ChartTrends: Rheumatoid Arthritis 2015 (US) provides insight into the management and treatment of RA patients by rheumatologists based on actual patient-level data. 224 U.S. rheumatologists provided data on 999 biologic/Xeljanz-treated RA patients and were surveyed to examine what they self-report about disease management along with chart audit data for RA patients. Through an in-depth review of specific patient charts, details such as product dosing and frequency, prior medications/switching analysis, concomitant medications, and patient demographic variables help identify treatment approaches for RA.

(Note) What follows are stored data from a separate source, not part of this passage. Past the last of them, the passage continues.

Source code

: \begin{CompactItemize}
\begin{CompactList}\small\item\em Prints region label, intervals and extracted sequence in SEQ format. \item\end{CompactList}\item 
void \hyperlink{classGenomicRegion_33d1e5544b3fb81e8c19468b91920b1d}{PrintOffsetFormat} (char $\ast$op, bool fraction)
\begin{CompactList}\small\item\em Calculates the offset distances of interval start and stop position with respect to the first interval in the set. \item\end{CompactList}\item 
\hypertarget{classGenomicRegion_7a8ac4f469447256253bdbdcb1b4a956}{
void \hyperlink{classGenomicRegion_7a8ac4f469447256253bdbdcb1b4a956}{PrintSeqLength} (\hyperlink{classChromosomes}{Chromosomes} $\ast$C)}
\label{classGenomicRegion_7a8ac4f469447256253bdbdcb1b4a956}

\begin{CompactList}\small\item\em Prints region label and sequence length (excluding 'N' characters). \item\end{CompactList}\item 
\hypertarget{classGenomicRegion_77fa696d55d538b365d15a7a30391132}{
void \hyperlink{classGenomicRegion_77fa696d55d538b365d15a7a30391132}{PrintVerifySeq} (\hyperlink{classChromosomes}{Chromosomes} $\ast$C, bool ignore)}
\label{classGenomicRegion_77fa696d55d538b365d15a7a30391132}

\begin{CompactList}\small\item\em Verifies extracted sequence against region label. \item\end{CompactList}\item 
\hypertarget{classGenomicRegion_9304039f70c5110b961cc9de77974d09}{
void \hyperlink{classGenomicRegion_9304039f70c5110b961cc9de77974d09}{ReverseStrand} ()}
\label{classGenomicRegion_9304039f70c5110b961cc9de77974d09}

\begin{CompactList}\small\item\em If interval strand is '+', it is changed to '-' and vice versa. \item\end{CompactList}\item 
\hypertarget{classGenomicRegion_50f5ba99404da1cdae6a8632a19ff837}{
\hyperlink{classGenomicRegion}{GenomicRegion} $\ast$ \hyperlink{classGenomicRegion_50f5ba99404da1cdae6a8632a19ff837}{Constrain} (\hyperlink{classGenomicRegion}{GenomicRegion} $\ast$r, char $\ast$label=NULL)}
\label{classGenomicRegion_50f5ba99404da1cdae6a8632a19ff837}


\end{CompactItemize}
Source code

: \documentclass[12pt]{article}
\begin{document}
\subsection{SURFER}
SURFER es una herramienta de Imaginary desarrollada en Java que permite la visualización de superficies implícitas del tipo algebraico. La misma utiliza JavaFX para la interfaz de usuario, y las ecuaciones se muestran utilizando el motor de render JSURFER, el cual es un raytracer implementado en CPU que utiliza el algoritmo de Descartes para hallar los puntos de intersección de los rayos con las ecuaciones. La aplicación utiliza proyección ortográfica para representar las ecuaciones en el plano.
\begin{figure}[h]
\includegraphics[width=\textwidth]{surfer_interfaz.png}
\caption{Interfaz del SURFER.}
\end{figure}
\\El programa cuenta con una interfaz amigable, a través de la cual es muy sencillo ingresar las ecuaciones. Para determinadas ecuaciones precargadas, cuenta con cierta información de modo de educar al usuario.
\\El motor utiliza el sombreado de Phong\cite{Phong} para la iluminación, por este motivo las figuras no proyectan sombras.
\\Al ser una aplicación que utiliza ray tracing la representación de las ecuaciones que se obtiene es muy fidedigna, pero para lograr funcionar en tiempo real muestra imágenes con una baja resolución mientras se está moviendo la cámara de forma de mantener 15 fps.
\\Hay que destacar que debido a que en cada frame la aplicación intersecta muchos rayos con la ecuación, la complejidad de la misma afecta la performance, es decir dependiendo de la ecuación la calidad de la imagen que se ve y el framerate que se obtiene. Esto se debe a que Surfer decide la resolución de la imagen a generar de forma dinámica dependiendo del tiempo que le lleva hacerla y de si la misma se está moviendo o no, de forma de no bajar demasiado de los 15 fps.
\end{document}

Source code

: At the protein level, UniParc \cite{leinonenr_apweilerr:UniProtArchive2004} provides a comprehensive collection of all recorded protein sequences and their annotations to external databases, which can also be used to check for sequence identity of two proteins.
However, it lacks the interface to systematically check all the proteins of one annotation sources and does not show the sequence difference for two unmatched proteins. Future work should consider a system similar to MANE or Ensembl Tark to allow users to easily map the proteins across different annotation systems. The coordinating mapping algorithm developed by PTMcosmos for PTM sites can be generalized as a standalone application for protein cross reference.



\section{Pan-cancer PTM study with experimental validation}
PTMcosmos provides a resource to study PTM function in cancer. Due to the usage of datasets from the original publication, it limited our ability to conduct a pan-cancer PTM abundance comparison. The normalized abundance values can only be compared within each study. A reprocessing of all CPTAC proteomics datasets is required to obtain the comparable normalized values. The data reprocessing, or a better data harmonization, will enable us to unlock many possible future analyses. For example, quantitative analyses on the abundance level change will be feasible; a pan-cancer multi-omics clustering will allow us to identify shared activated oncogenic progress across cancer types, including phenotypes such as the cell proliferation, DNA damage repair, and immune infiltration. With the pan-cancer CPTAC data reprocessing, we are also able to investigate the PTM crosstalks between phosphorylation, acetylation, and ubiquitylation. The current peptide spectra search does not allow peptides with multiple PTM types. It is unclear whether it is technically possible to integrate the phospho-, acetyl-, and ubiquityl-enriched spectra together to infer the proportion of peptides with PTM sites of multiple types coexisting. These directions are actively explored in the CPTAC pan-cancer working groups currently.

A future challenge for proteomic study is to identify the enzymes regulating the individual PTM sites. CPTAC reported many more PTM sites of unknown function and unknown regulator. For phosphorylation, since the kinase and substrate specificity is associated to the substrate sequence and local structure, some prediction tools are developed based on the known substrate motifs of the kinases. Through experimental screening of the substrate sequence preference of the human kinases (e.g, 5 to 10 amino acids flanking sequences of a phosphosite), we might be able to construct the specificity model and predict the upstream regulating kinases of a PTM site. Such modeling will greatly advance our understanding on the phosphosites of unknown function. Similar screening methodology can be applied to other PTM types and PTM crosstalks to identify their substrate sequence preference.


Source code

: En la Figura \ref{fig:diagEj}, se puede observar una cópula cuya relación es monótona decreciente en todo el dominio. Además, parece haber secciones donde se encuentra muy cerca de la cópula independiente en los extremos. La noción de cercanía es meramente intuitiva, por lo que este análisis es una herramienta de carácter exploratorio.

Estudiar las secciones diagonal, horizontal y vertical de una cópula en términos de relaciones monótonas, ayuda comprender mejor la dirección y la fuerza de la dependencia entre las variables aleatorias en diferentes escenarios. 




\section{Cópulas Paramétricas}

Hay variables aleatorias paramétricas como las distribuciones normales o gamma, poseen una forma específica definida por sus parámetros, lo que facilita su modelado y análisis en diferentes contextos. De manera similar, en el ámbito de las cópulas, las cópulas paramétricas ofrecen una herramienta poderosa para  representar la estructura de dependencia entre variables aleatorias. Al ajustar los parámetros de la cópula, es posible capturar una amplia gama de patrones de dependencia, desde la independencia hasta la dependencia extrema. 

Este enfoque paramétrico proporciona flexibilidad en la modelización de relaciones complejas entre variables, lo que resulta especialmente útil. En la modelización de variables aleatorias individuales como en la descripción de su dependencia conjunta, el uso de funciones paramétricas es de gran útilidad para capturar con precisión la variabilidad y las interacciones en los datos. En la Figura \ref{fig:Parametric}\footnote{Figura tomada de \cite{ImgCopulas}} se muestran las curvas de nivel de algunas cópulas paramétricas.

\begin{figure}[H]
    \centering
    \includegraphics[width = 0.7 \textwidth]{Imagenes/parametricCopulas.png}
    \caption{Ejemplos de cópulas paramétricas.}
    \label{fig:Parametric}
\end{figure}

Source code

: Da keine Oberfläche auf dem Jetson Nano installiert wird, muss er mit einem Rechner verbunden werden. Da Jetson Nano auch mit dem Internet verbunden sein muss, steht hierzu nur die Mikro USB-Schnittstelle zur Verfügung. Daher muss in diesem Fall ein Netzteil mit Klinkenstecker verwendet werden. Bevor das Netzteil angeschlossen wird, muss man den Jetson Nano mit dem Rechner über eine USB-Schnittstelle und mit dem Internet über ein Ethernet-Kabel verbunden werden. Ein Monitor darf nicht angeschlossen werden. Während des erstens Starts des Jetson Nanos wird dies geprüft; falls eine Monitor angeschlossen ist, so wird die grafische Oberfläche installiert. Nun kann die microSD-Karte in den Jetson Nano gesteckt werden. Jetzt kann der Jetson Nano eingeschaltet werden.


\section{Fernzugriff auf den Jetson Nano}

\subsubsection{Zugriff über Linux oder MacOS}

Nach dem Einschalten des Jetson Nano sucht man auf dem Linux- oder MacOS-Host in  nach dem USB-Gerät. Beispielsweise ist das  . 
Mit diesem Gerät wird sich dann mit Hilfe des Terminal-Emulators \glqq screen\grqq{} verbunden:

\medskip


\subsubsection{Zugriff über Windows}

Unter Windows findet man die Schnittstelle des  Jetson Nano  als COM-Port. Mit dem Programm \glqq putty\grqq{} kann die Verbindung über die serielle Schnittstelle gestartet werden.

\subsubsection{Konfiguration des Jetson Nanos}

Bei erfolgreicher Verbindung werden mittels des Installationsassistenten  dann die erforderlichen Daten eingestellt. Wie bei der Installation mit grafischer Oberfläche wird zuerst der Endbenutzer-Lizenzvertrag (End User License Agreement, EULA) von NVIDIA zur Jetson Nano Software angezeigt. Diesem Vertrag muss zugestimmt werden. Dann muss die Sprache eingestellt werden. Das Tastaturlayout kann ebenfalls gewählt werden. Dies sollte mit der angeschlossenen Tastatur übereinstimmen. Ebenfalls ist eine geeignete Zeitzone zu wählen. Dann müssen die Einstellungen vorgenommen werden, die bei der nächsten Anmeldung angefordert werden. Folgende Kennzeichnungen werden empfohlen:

Questions Answered in This Report:
- Established TNF-α inhibitors are still leading the biologic patient share among audited RA patients. How much market share has more-recently launched RA products gained?
- Products that rheumatologists deem to be efficacious are important considerations when initiating RA treatment. How can newcomers compete with established products in the RA disease market?
- There are several new products in the RA pipeline that have mechanisms of action that differ from those of the well-established TNF-inhibiting biologics. How will forthcoming products for RA impact current brands?
Markets covered: United States.
Primary research: 224 U.S. rheumatologists currently in clinical practice who treat a minimum of 100 RA patients (at least 50 of those patients need to be on biological agents), who have practiced between 2 and 30 years, and who spend more than 75% of their time in clinical practice. Upon completion of the Physician Profile Survey, respondents were directed to complete patient audits for 3-6 of their RA patients. Physicians were instructed to pick charts at random for patients they have personally seen within the past six months. Patients must be between the ages of 18 and 90 and be currently treated with an FDA-approved RA biologic or Xeljanz.
Methodology: 15-minute online survey for the physician profile with 3-6 patient charts per physician for the patient audit. Patient chart review takes 15 minutes each to complete.
Emerging therapies: Phase III: baricitinib, sarilumab, sirukumab, secukinumab.